# Curious about my gutters and sump pumps



## tack77 (Jul 29, 2011)

Hello,

I just closed on a house Monday, built in 2005.  In the basement, I have 2 sump pumps, located in either corner on the back side of the house.  During the home inspection, my inspector told me that  this was a good system and one pump would work if the other wasn't, so i thought this was great.  One pump when plugged in wouldn't stop running and he said it had stuck float and would need to be repaired ( have radon covers over each one, so he didnt remove them for inspection)
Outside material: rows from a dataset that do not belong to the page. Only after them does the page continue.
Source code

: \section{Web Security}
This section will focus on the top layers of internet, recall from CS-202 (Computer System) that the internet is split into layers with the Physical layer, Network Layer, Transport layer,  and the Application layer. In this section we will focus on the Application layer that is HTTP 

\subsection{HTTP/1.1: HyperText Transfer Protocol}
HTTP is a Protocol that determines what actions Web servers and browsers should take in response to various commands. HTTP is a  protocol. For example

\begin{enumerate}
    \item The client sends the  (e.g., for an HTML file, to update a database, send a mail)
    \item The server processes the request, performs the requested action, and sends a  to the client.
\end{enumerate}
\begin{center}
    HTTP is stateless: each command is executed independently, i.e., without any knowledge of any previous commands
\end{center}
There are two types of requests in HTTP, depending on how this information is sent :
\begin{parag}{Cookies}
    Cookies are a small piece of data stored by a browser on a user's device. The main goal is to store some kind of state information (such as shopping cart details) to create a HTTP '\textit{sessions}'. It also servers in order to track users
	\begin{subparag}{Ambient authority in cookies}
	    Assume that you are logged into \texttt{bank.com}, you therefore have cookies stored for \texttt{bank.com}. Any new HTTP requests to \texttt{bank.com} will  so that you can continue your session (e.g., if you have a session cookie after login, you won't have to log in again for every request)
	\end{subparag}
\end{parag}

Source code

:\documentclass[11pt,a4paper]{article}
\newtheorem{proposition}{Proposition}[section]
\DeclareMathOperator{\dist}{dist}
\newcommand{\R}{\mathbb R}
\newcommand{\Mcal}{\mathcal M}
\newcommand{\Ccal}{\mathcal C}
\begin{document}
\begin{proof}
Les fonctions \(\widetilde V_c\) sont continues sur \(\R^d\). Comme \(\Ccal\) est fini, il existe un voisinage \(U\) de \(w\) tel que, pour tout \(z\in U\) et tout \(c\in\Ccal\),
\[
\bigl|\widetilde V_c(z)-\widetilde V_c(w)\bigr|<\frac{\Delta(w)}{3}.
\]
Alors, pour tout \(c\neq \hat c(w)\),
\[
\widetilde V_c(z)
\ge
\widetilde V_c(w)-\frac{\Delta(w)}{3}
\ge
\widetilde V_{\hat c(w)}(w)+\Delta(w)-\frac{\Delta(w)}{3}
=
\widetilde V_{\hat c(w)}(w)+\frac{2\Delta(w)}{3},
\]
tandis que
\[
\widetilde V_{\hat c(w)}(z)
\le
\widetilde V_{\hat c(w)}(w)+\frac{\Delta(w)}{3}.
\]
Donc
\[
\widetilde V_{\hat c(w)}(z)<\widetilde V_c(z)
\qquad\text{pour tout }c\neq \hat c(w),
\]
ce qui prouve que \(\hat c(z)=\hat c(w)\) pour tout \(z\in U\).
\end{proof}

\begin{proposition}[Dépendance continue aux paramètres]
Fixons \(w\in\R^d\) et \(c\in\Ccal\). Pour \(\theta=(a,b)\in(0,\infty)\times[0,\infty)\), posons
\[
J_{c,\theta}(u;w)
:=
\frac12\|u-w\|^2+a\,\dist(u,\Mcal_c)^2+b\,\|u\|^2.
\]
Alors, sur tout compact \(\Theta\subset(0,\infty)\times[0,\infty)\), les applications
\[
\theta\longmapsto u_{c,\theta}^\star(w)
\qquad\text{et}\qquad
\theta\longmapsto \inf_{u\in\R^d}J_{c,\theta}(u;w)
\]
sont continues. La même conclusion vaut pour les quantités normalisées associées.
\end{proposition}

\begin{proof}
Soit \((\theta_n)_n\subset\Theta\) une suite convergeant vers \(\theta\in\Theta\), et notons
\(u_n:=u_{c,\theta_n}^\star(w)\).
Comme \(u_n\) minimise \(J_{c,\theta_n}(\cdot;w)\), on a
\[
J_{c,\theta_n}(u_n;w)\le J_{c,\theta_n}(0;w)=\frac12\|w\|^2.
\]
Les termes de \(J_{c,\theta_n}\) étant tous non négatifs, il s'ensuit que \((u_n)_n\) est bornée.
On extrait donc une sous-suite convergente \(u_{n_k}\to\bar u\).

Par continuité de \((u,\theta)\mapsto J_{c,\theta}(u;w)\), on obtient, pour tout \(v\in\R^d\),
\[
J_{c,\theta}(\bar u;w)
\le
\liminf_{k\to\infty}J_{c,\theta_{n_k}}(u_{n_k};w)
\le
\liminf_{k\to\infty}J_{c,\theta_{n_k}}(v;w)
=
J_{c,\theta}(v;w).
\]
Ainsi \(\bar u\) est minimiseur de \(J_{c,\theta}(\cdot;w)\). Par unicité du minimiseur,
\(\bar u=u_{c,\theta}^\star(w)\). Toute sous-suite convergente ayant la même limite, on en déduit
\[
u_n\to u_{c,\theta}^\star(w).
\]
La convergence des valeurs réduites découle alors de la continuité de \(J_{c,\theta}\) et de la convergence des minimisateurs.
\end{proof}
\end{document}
Anyway, getting to the sad part, I closed on the house on Monday, and Tuesday we had a hilacious rain storm here.  After working a midnight shift, i drove the the new house and found my basement with about a half inch of water over the whole thing.  Ive never had a sump pump before so I knew nothing about them, but obviously one pump wasn't plugged in, so therefore not working.  The pump on the other side of the basement would kick on every couple of minutes, shoot some water then shut off.  I plugged in the other pump and it started depleting water in the basement right away.  I took the gazillion screws off of the radon cover, and pulled slightly on the pump fixture and must have shook something loose, and the pump started working as it should.  My father in law came to look at it and said the pump was running fine, but I opted to replace it instead of taking a chance with it.

Ok, my father in law said he never had seen a set up with the 2 sump pumps like that so he wasn't really sure how it was set up.  When its raining hard, the new pump runs like crazy, but the other hardly kicks on.  Could this be a rpimary and a back up to control water if it gets too high int the basement?

Also, my downspouts are piped right into the ground (assumably to the sump pumps), my father in law said in his residence, this kind of setup isn't even allowed.  

So Im wondering, is there any other way i could set this up to keep water out of the basement?  Could I put downspout extenders out into the yard instead of having them run to the sumps to prevent all that water in case of a sump failure?  Or is this set up like this for a reason maybe?  

ANy help or info greatly appreciated!


Tack


----------



## Redwood (Jul 29, 2011)

You definitely do not want the downspouts going into a sump pump...

Usually in a backup situation you will see 2 pumps in the same pit, not in separate pits...
Me thinks the home inspector may not have known what he was talking about....


Take a look at these links...

Zoeller Aquanot I & II Battery Backup Sump Pump Review

Duplex Sump Pumps For A Dry Basement


----------



## kok328 (Jul 29, 2011)

I've never seen this dual pump setup either but, yes, I would cut the downspouts and attach an elbow and redirect them away from the house with a 8' section of downspout.


----------